§ WORK REQUEST: Copy the lines below that contain "basic".

- - -

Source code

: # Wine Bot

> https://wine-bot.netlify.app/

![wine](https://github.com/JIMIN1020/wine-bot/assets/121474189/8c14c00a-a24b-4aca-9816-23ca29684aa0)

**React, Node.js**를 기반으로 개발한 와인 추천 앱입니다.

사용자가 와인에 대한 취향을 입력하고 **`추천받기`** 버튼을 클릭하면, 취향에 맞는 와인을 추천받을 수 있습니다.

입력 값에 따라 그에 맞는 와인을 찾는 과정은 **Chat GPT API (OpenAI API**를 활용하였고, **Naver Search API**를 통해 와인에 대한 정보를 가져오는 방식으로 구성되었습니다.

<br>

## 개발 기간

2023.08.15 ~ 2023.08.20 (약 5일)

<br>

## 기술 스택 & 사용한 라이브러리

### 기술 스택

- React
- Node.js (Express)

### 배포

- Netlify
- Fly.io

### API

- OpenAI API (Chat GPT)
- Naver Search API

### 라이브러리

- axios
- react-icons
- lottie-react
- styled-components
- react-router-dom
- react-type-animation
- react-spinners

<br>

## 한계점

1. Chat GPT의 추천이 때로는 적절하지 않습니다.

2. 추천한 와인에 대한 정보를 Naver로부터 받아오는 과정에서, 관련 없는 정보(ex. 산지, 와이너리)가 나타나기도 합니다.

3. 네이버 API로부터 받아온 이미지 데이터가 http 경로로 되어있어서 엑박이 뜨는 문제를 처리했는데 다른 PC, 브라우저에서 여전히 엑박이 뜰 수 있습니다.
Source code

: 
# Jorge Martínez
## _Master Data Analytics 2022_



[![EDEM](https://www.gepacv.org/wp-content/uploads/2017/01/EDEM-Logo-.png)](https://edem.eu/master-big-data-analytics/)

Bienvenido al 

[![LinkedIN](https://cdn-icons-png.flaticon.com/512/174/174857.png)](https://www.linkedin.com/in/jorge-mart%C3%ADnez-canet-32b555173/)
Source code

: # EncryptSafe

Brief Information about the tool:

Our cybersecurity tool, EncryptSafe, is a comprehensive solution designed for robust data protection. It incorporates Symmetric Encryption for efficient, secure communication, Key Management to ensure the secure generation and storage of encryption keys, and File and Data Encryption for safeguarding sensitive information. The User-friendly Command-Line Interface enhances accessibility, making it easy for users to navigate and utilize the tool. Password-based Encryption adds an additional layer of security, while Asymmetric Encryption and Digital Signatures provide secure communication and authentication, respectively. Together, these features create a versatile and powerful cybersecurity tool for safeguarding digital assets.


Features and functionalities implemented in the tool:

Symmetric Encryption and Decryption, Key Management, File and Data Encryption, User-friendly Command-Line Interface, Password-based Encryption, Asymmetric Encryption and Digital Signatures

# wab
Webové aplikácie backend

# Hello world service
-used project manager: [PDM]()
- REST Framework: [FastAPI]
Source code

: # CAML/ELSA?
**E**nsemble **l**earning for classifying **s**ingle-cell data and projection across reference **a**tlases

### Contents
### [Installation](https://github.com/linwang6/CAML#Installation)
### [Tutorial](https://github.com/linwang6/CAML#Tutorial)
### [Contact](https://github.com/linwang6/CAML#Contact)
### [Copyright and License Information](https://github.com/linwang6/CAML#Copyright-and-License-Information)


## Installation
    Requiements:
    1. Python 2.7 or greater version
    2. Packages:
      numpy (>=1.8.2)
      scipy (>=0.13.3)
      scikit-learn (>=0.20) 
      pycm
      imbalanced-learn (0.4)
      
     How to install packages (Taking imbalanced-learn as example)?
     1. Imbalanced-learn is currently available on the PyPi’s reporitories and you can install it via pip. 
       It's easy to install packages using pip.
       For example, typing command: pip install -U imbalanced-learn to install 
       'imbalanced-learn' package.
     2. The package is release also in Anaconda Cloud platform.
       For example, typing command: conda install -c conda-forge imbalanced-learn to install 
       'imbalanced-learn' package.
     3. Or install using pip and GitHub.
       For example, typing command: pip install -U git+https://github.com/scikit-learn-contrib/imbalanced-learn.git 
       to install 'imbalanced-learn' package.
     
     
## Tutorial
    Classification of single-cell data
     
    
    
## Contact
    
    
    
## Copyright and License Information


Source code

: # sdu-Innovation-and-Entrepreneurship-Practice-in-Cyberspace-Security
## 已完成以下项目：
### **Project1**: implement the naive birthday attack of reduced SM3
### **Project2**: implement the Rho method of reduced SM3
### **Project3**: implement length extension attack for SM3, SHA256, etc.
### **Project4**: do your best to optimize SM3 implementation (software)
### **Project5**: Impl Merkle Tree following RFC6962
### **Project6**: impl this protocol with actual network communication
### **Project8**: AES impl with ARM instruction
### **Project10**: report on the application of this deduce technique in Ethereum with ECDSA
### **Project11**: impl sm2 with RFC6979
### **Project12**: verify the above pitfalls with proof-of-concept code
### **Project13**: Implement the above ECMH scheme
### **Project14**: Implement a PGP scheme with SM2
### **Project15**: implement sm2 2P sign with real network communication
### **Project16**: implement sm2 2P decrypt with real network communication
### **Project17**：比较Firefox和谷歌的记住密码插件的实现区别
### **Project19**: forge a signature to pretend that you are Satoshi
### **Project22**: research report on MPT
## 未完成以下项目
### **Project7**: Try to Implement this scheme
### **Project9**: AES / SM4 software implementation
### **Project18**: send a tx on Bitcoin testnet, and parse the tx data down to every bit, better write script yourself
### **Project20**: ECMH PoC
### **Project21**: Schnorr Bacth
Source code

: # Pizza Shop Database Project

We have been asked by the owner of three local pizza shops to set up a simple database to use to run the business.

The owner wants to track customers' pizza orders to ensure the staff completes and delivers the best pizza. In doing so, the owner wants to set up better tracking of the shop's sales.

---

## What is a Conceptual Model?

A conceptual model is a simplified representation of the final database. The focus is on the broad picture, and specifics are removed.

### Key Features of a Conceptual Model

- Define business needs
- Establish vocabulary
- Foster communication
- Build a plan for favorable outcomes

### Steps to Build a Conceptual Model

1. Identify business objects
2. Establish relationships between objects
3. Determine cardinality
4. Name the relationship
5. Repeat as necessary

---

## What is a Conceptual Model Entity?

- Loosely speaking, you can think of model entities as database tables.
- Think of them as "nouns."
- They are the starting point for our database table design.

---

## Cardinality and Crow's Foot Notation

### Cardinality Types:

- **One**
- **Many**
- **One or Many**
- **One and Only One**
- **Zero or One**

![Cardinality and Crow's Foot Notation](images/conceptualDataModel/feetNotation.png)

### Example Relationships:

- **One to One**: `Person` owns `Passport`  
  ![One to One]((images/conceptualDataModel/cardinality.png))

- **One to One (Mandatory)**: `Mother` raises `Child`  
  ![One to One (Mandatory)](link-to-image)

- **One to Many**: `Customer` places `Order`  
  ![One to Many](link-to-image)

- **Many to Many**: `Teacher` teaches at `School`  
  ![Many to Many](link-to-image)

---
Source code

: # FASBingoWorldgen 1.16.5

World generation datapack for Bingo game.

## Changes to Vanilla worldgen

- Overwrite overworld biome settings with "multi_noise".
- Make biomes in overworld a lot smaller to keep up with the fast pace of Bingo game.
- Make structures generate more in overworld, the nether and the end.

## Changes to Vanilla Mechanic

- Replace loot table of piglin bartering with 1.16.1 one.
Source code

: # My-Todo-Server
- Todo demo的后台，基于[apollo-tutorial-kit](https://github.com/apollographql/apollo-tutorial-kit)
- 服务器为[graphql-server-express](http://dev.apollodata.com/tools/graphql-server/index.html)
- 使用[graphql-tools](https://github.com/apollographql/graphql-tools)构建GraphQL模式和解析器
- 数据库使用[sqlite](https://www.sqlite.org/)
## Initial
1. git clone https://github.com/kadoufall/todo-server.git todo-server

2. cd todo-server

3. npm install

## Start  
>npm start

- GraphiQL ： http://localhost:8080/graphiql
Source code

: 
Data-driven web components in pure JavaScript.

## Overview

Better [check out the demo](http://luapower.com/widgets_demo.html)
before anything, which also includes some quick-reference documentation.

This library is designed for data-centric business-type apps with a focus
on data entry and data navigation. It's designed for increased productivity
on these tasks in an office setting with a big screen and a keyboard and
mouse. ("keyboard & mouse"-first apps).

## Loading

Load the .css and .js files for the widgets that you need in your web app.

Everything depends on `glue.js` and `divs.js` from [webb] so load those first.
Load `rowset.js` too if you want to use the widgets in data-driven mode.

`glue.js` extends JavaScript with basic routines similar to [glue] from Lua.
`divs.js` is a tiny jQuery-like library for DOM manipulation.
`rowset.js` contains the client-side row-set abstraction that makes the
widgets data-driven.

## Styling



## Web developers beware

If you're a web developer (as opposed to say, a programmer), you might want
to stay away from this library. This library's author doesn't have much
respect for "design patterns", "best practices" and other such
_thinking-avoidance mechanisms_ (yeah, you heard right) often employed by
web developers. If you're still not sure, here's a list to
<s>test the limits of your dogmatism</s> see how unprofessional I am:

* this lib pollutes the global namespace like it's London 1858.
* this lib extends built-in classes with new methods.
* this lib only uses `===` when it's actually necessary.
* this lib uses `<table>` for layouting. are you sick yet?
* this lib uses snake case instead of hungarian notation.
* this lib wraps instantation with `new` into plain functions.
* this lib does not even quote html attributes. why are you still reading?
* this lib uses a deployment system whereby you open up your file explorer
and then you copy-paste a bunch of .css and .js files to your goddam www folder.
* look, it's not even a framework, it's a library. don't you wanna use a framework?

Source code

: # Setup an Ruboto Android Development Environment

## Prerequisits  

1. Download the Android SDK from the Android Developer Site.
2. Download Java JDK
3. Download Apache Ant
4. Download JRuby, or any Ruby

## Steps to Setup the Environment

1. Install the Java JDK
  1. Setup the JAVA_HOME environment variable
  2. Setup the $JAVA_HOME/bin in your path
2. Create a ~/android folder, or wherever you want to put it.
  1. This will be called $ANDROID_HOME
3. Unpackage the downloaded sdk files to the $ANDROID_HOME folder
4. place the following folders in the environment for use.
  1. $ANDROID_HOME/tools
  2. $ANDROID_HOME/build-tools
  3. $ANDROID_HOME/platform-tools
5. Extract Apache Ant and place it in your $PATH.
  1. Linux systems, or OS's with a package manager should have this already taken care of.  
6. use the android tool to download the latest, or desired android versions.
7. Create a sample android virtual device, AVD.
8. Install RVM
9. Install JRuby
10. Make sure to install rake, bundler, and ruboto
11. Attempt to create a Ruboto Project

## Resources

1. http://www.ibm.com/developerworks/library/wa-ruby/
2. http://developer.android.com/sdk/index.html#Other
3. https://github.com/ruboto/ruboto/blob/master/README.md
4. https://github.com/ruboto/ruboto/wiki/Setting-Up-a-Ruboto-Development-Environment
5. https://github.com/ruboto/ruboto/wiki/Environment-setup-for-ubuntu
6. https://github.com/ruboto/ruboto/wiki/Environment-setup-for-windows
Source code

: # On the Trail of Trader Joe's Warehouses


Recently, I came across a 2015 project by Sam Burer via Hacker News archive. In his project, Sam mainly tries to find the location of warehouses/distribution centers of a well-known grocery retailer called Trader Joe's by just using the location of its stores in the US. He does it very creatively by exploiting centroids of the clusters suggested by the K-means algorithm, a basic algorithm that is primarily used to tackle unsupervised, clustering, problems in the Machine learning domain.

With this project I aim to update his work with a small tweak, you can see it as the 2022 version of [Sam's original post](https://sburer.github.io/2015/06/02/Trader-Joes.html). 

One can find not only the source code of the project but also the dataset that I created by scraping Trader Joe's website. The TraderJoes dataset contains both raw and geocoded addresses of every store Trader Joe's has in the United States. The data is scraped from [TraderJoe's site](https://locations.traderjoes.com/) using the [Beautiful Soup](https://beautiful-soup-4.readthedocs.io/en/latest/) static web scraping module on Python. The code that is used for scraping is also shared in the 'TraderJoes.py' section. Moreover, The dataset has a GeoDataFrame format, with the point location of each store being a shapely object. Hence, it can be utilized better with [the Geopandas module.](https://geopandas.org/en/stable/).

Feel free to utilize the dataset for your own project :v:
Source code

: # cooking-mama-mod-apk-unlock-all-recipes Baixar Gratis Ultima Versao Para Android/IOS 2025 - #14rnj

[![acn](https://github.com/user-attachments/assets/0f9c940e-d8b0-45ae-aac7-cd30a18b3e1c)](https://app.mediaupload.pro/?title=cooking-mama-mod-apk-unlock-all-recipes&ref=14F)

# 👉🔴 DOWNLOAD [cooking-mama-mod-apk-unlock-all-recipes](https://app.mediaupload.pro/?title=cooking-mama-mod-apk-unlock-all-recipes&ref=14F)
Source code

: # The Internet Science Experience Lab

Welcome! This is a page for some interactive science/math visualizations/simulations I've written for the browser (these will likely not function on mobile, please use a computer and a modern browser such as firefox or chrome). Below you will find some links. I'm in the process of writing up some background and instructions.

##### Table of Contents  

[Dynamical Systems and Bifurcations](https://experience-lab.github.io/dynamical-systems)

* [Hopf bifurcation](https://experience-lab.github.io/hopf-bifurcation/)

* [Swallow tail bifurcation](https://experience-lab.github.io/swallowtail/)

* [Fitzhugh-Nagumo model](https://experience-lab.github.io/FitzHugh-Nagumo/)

- - -

§ YOUR SOLUTION:
`glue.js` extends JavaScript with basic routines similar to [glue] from Lua.
Recently, I came across a 2015 project by Sam Burer via Hacker News archive. In his project, Sam mainly tries to find the location of warehouses/distribution centers of a well-known grocery retailer called Trader Joe's by just using the location of its stores in the US. He does it very creatively by exploiting centroids of the clusters suggested by the K-means algorithm, a basic algorithm that is primarily used to tackle unsupervised, clustering, problems in the Machine learning domain.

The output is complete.